Brenner had become a very popular and well-esteemed figure about town. “Night-time sales of his work in his gas-lit studio were social events of the time,” stated Heilenman. (Sounds a bit like the current First Friday Trolley Hop tour of art galleries in downtown Louisville, doesn’t it?) Cody shared a contemporary account of one such event: “Every year, just before Christmas, Brenner conducted his annual auction at his studio. A newspaper account in 1885 noted, ‘The studio was well filled last evening. The bidding was lively, although the pictures went for very modest sums.’ The top price was $113.” Heilenman also noted, “Prices rose from $35 a painting in the 1870s to more than $1000 just before his death.”

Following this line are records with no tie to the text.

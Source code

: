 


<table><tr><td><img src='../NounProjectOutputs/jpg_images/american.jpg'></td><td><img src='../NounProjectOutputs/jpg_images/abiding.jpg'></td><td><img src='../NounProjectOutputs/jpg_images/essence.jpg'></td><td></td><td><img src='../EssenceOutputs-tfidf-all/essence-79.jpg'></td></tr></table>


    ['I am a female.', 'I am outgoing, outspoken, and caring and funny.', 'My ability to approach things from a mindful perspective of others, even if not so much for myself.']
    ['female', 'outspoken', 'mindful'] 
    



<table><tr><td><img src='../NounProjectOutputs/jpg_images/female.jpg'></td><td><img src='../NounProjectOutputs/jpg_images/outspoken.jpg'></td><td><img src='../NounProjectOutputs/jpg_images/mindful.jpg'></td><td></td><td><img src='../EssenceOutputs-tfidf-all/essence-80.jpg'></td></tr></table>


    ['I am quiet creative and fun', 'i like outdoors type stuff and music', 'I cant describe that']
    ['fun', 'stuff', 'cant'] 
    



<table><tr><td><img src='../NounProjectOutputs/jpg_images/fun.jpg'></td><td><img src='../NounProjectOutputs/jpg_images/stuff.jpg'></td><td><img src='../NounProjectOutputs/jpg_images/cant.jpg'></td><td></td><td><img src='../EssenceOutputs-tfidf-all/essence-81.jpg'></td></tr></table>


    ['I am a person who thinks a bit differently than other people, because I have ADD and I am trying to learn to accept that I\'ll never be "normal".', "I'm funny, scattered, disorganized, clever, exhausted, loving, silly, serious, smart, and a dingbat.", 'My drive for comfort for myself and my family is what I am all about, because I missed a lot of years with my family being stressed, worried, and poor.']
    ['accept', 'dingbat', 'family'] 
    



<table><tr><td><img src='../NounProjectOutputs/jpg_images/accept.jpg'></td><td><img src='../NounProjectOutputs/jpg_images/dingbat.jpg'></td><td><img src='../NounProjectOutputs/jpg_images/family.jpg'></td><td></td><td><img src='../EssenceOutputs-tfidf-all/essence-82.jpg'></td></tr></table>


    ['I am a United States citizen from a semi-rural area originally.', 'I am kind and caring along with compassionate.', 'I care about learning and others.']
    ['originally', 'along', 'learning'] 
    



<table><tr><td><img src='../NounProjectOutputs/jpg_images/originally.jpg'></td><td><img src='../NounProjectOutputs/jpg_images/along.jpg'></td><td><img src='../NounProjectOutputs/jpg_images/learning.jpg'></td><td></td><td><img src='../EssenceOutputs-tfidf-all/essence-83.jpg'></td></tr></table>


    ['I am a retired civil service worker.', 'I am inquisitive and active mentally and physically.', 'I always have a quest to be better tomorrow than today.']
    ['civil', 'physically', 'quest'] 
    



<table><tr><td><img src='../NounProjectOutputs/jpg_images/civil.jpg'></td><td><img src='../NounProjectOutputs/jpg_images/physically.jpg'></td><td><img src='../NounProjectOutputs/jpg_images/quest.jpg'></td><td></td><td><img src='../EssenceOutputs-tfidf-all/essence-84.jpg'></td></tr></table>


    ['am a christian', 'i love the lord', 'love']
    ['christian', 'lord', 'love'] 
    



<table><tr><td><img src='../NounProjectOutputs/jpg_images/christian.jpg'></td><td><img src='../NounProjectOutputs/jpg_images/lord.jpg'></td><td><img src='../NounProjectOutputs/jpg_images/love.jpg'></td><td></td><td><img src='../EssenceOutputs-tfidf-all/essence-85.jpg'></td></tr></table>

During his lifetime, 1999.12.8Brenner was the most well-known of Kentucky artists. His paintings were exhibited in Vienna, Philadelphia, New York, and California, as well as regionally in the first Louisville Industrial Exposition in 1874 (and every subsequent annual exposition) and the 1883 Southern Exhibition on the site of what is now St. James Court in Old Louisville.

Brenner’s 1864 marriage to Anna Glass, daughter of an eminent Louisville violinist, produced six children. Three sons inherited his artistic talent; Edward became an architect and Proctor Knott studied art before taking holy orders at St. Meinrad Abbey in Indiana. Carolus showed such promise that he was sent to the Academy of Fine Arts in Munich, since his father knew for certain that one could indeed make a living as an artist! Several works by Carolus are also in KOAR, one of which is included as the last image here. (Perhaps more on Carolus in a future blog…)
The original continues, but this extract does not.